Section I: Meta-analyses and Systematic Reviews
Olsen & Clausen: The first study listed, by Olsen and Clausen, was from 2012 and was published in the Cochrane Database of Systematic Reviews. It purported to be a systematic review of randomized controlled trials of home birth. This seemed to me to be a curious and difficult way to study home birth, as it would require randomly selecting women to give birth at home. Although randomized controlled trials are considered the “gold standard” of research, how could one ethically assign women to birth at home or hospital? I didn’t have to wonder long: the systematic review only determined that there are no usable randomized controlled clinical trials. They only were able to find one study that fit their criteria for inclusion, and the sample size of eleven women was too small to be of any statistical use to anyone.
Leslie & Romano: The second study listed was a systematic review of nonhospital birth studies by Leslie and Romano, published in the Journal of Perinatal Education in 2007. Now, I do think it is important to note that the Journal of Perinatal Education is the official “journal” of Lamaze International. This means that it is sponsored by an organization whose bread and butter is based on natural childbirth education. This does not mean they are incapable of publishing valid findings, but it is prudent to be aware of the money behind a publication when evaluating a study.
The Leslie and Romano study found that nonhospital birth results in far fewer interventions, such as cesarean sections, use of intravenous fluids, and use of medical pain control. They cite three studies in their finding that perinatal mortality rates are “similar” to that of the hospital: Gulbranson (1997), Janssen et al (2002), and Olsen (1997). The Janssen study is covered under Section III, discussed later in this paper. The Gulbranson study was conducted in New Zealand and determined a perinatal death rate of 2.97 per thousand; I clearly needed to find out if this was truly “similar” to hospital rates, so I highlighted this number and made a mental note to come back to it.
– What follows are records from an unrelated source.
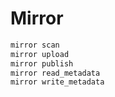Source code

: # Mirror

```sh
mirror scan
mirror upload
mirror publish
mirror read_metadata
mirror write_metadata
```
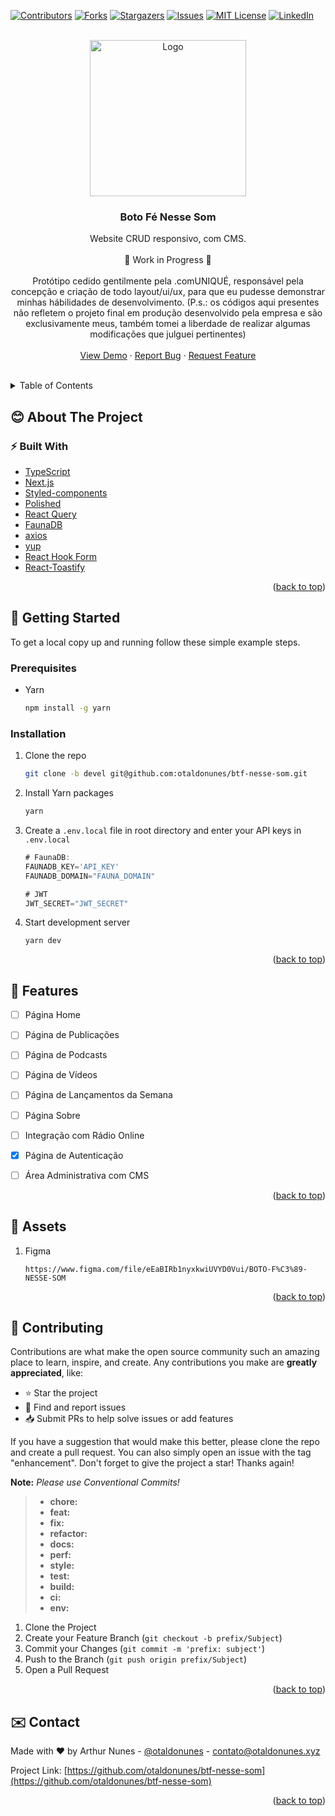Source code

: 
<div id="top"></div>

[![Contributors][contributors-shield]][contributors-url]
[![Forks][forks-shield]][forks-url]
[![Stargazers][stars-shield]][stars-url]
[![Issues][issues-shield]][issues-url]
[![MIT License][license-shield]][license-url]
[![LinkedIn][linkedin-shield]][linkedin-url]



<br />
<div align="center">
  <a href="https://github.com/otaldonunes/btf-nesse-som">
    <img src="https://scontent.fpmw4-1.fna.fbcdn.net/v/t1.18169-9/27331941_2087362658160124_3244075521344581697_n.png?_nc_cat=102&ccb=1-5&_nc_sid=09cbfe&_nc_eui2=AeHNy1am6zkIzS5666slbY_pPbdCW1DyGaI9t0JbUPIZokF1ofk6nVbJSekMJtRn-53VfdULWJLoo5fDm6HyWVn7&_nc_ohc=sjD45zuoawEAX_AeDpC&tn=r9v1GVFcNlaZTKM8&_nc_ht=scontent.fpmw4-1.fna&oh=2cd09c4769b74c9ac4f5193dde9c8ca8&oe=619D44CB" alt="Logo" width="250" height="250">
  </a>

<h3 align="center">Boto Fé Nesse Som</h3>

  <p align="center">
    Website CRUD responsivo, com CMS.
    <br />
    <br />
    🚧 Work in Progress 🚧
    <br />
    <br />
    Protótipo cedido gentilmente pela .comUNIQUÉ, responsável pela concepção e criação de todo layout/ui/ux, para que eu pudesse demonstrar minhas hábilidades de                     desenvolvimento. (P.s.: os códigos aqui presentes não refletem o projeto final em produção desenvolvido pela empresa e são exclusivamente meus, também tomei a liberdade de       realizar algumas modificações que julguei pertinentes)
    <br />
     <br />
    <a href="https://github.com/otaldonunes/btf-nesse-som">View Demo</a>
    ·
    <a href="https://github.com/otaldonunes/btf-nesse-som/issues">Report Bug</a>
    ·
    <a href="https://github.com/otaldonunes/btf-nesse-som/issues">Request Feature</a>
  </p>
</div>

<br />
<details>
  <summary>Table of Contents</summary>
  <ol>
    <li>
      <a href="#about-the-project">About The Project</a>
      <ul>
        <li><a href="#built-with">Built With</a></li>
      </ul>
    </li>
    <li>
      <a href="#getting-started">Getting Started</a>
      <ul>
        <li><a href="#prerequisites">Prerequisites</a></li>
        <li><a href="#installation">Installation</a></li>
      </ul>
    </li>
    <li><a href="#features">Features</a></li>
    <li><a href="#assets">Assets</a></li>
    <li><a href="#contributing">Contributing</a></li>
    <li><a href="#contact">Contact</a></li>
  </ol>
</details>



## 😊 About The Project


### ⚡ Built With

* [TypeScript](https://www.typescriptlang.org/)
* [Next.js](https://nextjs.org/)
* [Styled-components](https://styled-components.com/)
* [Polished](https://polished.js.org/)
* [React Query](https://react-query.tanstack.com/)
* [FaunaDB](https://fauna.com/)
* [axios](https://axios-http.com/docs/intro)
* [yup](https://github.com/jquense/yup)
* [React Hook Form](https://react-hook-form.com/)
* [React-Toastify](https://github.com/fkhadra/react-toastify)


<p align="right">(<a href="#top">back to top</a>)</p>



## 🚀 Getting Started

To get a local copy up and running follow these simple example steps.

### Prerequisites

* Yarn
  ```sh
  npm install -g yarn
  ```

### Installation

1. Clone the repo
   ```sh
   git clone -b devel git@github.com:otaldonunes/btf-nesse-som.git
   ```
2. Install Yarn packages
   ```sh
   yarn
   ```
3. Create a `.env.local` file in root directory and enter your API keys in `.env.local`
   ```js
   # FaunaDB:
   FAUNADB_KEY='API_KEY'
   FAUNADB_DOMAIN="FAUNA_DOMAIN"

   # JWT
   JWT_SECRET="JWT_SECRET"
   ```
4. Start development server
	```
	yarn dev
	```

<p align="right">(<a href="#top">back to top</a>)</p>



## 💫 Features

- [ ] Página Home
- [ ] Página de Publicações
- [ ] Página de Podcasts
- [ ] Página de Vídeos
- [ ] Página de Lançamentos da Semana
- [ ] Página Sobre
- [ ] Integração com Rádio Online
- [X] Página de Autenticação
- [ ] Área Administrativa com CMS


<p align="right">(<a href="#top">back to top</a>)</p>



## 📁 Assets

1. Figma
   ```
   https://www.figma.com/file/eEaBIRb1nyxkwiUVYD0Vui/BOTO-F%C3%89-NESSE-SOM
   ```

<p align="right">(<a href="#top">back to top</a>)</p>

## 🤝 Contributing

Contributions are what make the open source community such an amazing place to learn, inspire, and create. Any contributions you make are **greatly appreciated**, like:

-   ⭐️  Star the project
-   🐛  Find and report issues
-   📥  Submit PRs to help solve issues or add features

If you have a suggestion that would make this better, please clone the repo and create a pull request. You can also simply open an issue with the tag "enhancement".
Don't forget to give the project a star! Thanks again!

**Note:** *Please use Conventional Commits!*

> - **chore:**
> -   **feat:**
> -   **fix:**
> -   **refactor:**
> -   **docs:**
> -   **perf:**
> -   **style:**
> -   **test:**
> -   **build:**
> -   **ci:**
> -   **env:**

1. Clone the Project
2. Create your Feature Branch (`git checkout -b prefix/Subject`)
3. Commit your Changes (`git commit -m 'prefix: subject'`)
4. Push to the Branch (`git push origin prefix/Subject`)
5. Open a Pull Request

<p align="right">(<a href="#top">back to top</a>)</p>



<!-- CONTACT -->
## ✉️ Contact

Made with ❤️ by Arthur Nunes - [@otaldonunes](https://www.linkedin.com/in/otaldonunes) - contato@otaldonunes.xyz

Project Link: [https://github.com/otaldonunes/btf-nesse-som](https://github.com/otaldonunes/btf-nesse-som)

<p align="right">(<a href="#top">back to top</a>)</p>




<!-- MARKDOWN LINKS & IMAGES -->
<!-- https://www.markdownguide.org/basic-syntax/#reference-style-links -->
[contributors-shield]: https://img.shields.io/github/contributors/otaldonunes/btf-nesse-som.svg?style=for-the-badge
[contributors-url]: https://github.com/otaldonunes/btf-nesse-som/graphs/contributors
[forks-shield]: https://img.shields.io/github/forks/otaldonunes/btf-nesse-som.svg?style=for-the-badge
[forks-url]: https://github.com/otaldonunes/btf-nesse-som/network/members
[stars-shield]: https://img.shields.io/github/stars/otaldonunes/btf-nesse-som.svg?style=for-the-badge
[stars-url]: https://github.com/otaldonunes/btf-nesse-som/stargazers
[issues-shield]: https://img.shields.io/github/issues/otaldonunes/btf-nesse-som.svg?style=for-the-badge
[issues-url]: https://github.com/otaldonunes/btf-nesse-som/issues
[license-shield]: https://img.shields.io/github/license/otaldonunes/btf-nesse-som.svg?style=for-the-badge
[license-url]: https://github.com/otaldonunes/btf-nesse-som/blob/master/LICENSE.txt
[linkedin-shield]: https://img.shields.io/badge/-LinkedIn-black.svg?style=for-the-badge&logo=linkedin&colorB=555
[linkedin-url]: https://linkedin.com/in/otaldonunes
[product-screenshot]: https://scontent.fpmw4-1.fna.fbcdn.net/v/t1.18169-9/27331941_2087362658160124_3244075521344581697_n.png?_nc_cat=102&ccb=1-5&_nc_sid=09cbfe&_nc_eui2=AeHNy1am6zkIzS5666slbY_pPbdCW1DyGaI9t0JbUPIZokF1ofk6nVbJSekMJtRn-53VfdULWJLoo5fDm6HyWVn7&_nc_ohc=sjD45zuoawEAX_AeDpC&tn=r9v1GVFcNlaZTKM8&_nc_ht=scontent.fpmw4-1.fna&oh=2cd09c4769b74c9ac4f5193dde9c8ca8&oe=619D44CB
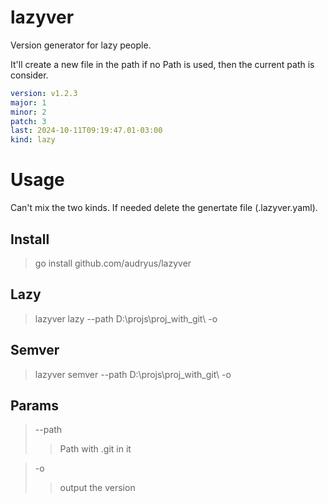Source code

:# lazyver
Version generator for lazy people.

It'll create a new file in the path
if no Path is used, then the current path is consider.

```yaml
version: v1.2.3
major: 1
minor: 2
patch: 3
last: 2024-10-11T09:19:47.01-03:00
kind: lazy
```

# Usage

Can't mix the two kinds. If needed delete the genertate file (.lazyver.yaml).

## Install
> go install github.com/audryus/lazyver

## Lazy
> lazyver lazy --path D:\projs\proj_with_git\ -o

## Semver
> lazyver semver --path D:\projs\proj_with_git\ -o

## Params
> --path 
>> Path with .git in it

> -o 
>> output the version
Olsen: The third study used by Leslie and Romano for perinatal mortality comparison is also the last study in section I: Olsen from 1997, “Meta-analysis of the safety of home birth.” This is the second listing from Olsen in the first three studies listed, and it hails from 18 years ago. It was published in the journal Birth. It may interest the reader to know that Birth is published on behalf of Lamaze International, just like the Journal of Perinatal Education.
Because Olsen’s meta-analysis was completed in 1997, all of the six studies included are rather aged (ranging from 1977 to 1994) and four of the six studies are international. International studies are of limited value due to the extreme differences in midwifery training from country to country. The two U.S. studies included, Mehl (1977 in Wisconsin) and Durand (1992 in Tennessee), are not only small (sample sizes equal to or less than 1707) and one could argue outdated, but they also are not included in MANA’s list of “best evidence” for home birth safety. If MANA is going to hold up a meta-analysis as best-evidence, why would they not include the studies that powered the meta-analysis on the same list?
Olsen concluded in 1997 that, “No empirical evidence exists to support the view it is less safe for most low-risk women to plan a home birth.” It allows the reader to hope that as we move into more recent research, a stronger conclusion (such as evidence supporting that it is safe, rather than a lack of evidence that it isn’t) could be reached.
 Perinatal mortality means death of the fetus or newborn near the time of birth. It generally includes fetal deaths toward the end of pregnancy, deaths during labor and birth, and deaths that occur during the first week of life.